Gita, meanwhile … Well, her Instagram is about as much of her as I can usually cope with. That beautiful string of daughters, they seemed to pop along at my worst moments, every time our hopes of a family were being dashed. Do I really want to see them in the flesh?
But Rachel – childless, haphazard Rachel. She will be a comfort. She’s never been the maternal type. Now she’s married a much older man, all that must be done and dusted. I don’t suppose she cares a jot; kids would just get in her way. I can imagine her losing one at an airport, then deciding to board the plane anyhow. I must try to be more like her.
‘Don’t worry.’ I smiled, as Geoff looked gloomily at the feet of water covering the island causeway.

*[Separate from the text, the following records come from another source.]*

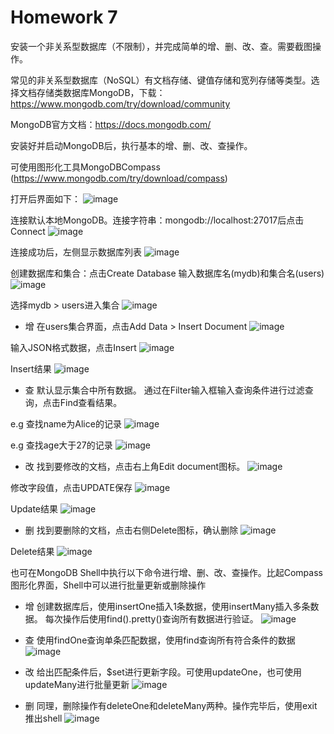 # Homework 7
安装一个非关系型数据库（不限制），并完成简单的增、删、改、查。需要截图操作。

常见的非关系型数据库（NoSQL）有文档存储、键值存储和宽列存储等类型。选择文档存储类数据库MongoDB，下载：https://www.mongodb.com/try/download/community

MongoDB官方文档：https://docs.mongodb.com/

安装好并启动MongoDB后，执行基本的增、删、改、查操作。

可使用图形化工具MongoDBCompass (https://www.mongodb.com/try/download/compass)

打开后界面如下：
![image](1images/7/1.png)

连接默认本地MongoDB。连接字符串：mongodb://localhost:27017后点击Connect
![image](1images/7/2.png)

连接成功后，左侧显示数据库列表
![image](1images/7/3.png)

创建数据库和集合：点击Create Database
输入数据库名(mydb)和集合名(users)
![image](1images/7/4.png)

选择mydb > users进入集合
![image](1images/7/5.png)

* 增
在users集合界面，点击Add Data > Insert Document
![image](1images/7/6.png)

输入JSON格式数据，点击Insert
![image](1images/7/7.png)

Insert结果
![image](1images/7/8.png)

* 查
默认显示集合中所有数据。
通过在Filter输入框输入查询条件进行过滤查询，点击Find查看结果。

e.g 查找name为Alice的记录
![image](1images/7/9.png)

e.g 查找age大于27的记录
![image](1images/7/10.png)

* 改
找到要修改的文档，点击右上角Edit document图标。
![image](1images/7/11.png)

修改字段值，点击UPDATE保存
![image](1images/7/12.png)

Update结果
![image](1images/7/13.png)

* 删
找到要删除的文档，点击右侧Delete图标，确认删除
![image](1images/7/14.png)

Delete结果
![image](1images/7/15.png)

也可在MongoDB Shell中执行以下命令进行增、删、改、查操作。比起Compass图形化界面，Shell中可以进行批量更新或删除操作

* 增
创建数据库后，使用insertOne插入1条数据，使用insertMany插入多条数据。
每次操作后使用find().pretty()查询所有数据进行验证。
![image](1images/7/16.png)

* 查
使用findOne查询单条匹配数据，使用find查询所有符合条件的数据
![image](1images/7/17.png)

* 改
给出匹配条件后，$set进行更新字段。可使用updateOne，也可使用updateMany进行批量更新
![image](1images/7/18.png)

* 删
同理，删除操作有deleteOne和deleteMany两种。操作完毕后，使用exit推出shell
![image](1images/7/19.png)
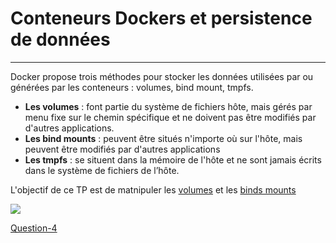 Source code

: # Conteneurs Dockers et persistence de données 
---
Docker propose trois méthodes pour stocker les données utilisées par ou générées par les conteneurs : volumes, bind mount, tmpfs.
* **Les volumes** : font partie du système de fichiers hôte, mais gérés par menu fixe sur le chemin spécifique et ne doivent pas être modifiés par d'autres applications.
* **Les bind mounts** : peuvent être situés n'importe où sur l'hôte, mais peuvent être modifiés par d'autres applications
* **Les tmpfs** : se situent dans la mémoire de l'hôte et ne sont jamais écrits dans le système de fichiers de l’hôte.

L'objectif de ce TP est de matnipuler les [volumes](https://docs.docker.com/storage/volumes/) et les [binds mounts](https://docs.docker.com/storage/volumes/)

![](https://docs.docker.com/storage/images/types-of-mounts-volume.png)



[Question-4](https://github.com/clem9669/DockerOrNot/blob/master/Question-4/question-4.md)

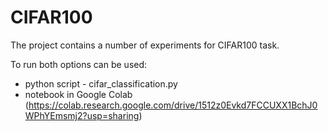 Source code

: # CIFAR100
The project contains a number of experiments for CIFAR100 task.

To run both options can be used:
* python script - cifar_classification.py 
 * notebook in Google Colab (https://colab.research.google.com/drive/1512z0Evkd7FCCUXX1BchJ0WPhYEmsmj2?usp=sharing)
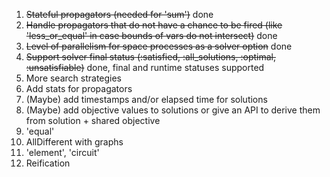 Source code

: 1. ~~Stateful propagators (needed for 'sum')~~ done
2. ~~Handle propagators that do not have a chance to be fired (like 'less_or_equal' in case bounds of vars do not intersect)~~ done
3. ~~Level of parallelism for space processes as a solver option~~ done
4. ~~Support solver final status (:satisfied, :all_solutions, :optimal, :unsatisfiable)~~ done, final and runtime statuses supported
5. More search strategies
6. Add stats for propagators
7. (Maybe) add timestamps and/or elapsed time for solutions
8. (Maybe) add objective values to solutions or give an API to derive them from solution + shared objective
9. 'equal'
10. AllDifferent with graphs
11. 'element', 'circuit'
12. Reification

In theory, he’s the details man, the punctilious lawyer advising clients on obscure pitfalls. And I’m the ditzy creative. But in fact, I deal with the day-to-day stuff. It makes sense. My books might sell for £20 as lavish hardbacks, for Granny to give to her favourite granddaughter as a disappointing birthday gift (even I know any child would prefer the latest gadget to rodent romps), but my share of the spoils is pennies. So I take up the household slack to make my contribution. Today that included knowing about the boatman.
I’m looking forward to seeing Vicky. Last time we had lunch I had a lot on my mind. She’s super-busy and super-successful, and was even harder to reach than usual behind her financial wizard facade. ‘What are these weekends of which you speak?’ she said when I suggested she visit us. ‘It’s work, work, work, Jane. You know that.’ I felt guilty taking up her time, when I wasn’t making th
e most of it. Something was eating her up. I wonder if it was, you know, her usual problem. Even back at uni, she was always first in the queue for the bar.
I also know she feels she’s failed with Raf. ‘He’ll be back. Once the novelty of living with his dad has worn off,’ I said. Mind you, it’s been well over a year now.
I’ve never been as close to Gita. Her friendship with Rachel was so intense, when Vicky and I first met, that it was easy to avoid her, even if I hadn’t had good reason. When Rachel jetted off, we all plodded on, then graduated and scattered anyway. Gita was in the thick of her fling with Tom by then. Who’d have guessed it would actually end in marriage? And one that seems to be lasting, too. Then those three little girls, their adorable hand-knitted jumpers and long shiny plaits. ‘More pictures,’ Geoff would warn me, opening all envelopes from her. What would she do if she knew those photos ended up ripped smaller than confetti, and thrown in the bin? But now they are teenagers. You can’t be jealous of someone’s spotty, mulish brat, can you?
Of course they’re not going to be like that, Gita’s girls – they’ll be slinking through adolescence as painlessly as their mother no doubt did. ‘Are you sure you want to go on this jaunt? We can always turn down the invitation,’ Geoff has said, more than once. But I’m braced. And Raf is something else again; Gita, Tom and I are all his godparents, and I’ve become one of his many devotees. He’s a lovely boy; gorgeous, so sporty, a real credit to his mum. And his dad, I suppose.
By this point, Geoff and I had made it over to the boat. Now that I looked at it, the peeling paint, the interior coiled with ropes, the way that it swayed under the heavy-handed slaps of the water all around, I did feel a bit peeved about that nice dry path. But Geoff was mouthing sorry to me even as the boatman helped me clamber aboard. Once I’d got used to the rocking, I was a bit calmer. Geoff came to rest heavily beside me, with our bags, and I snuggled gratefully into his side. We cast off.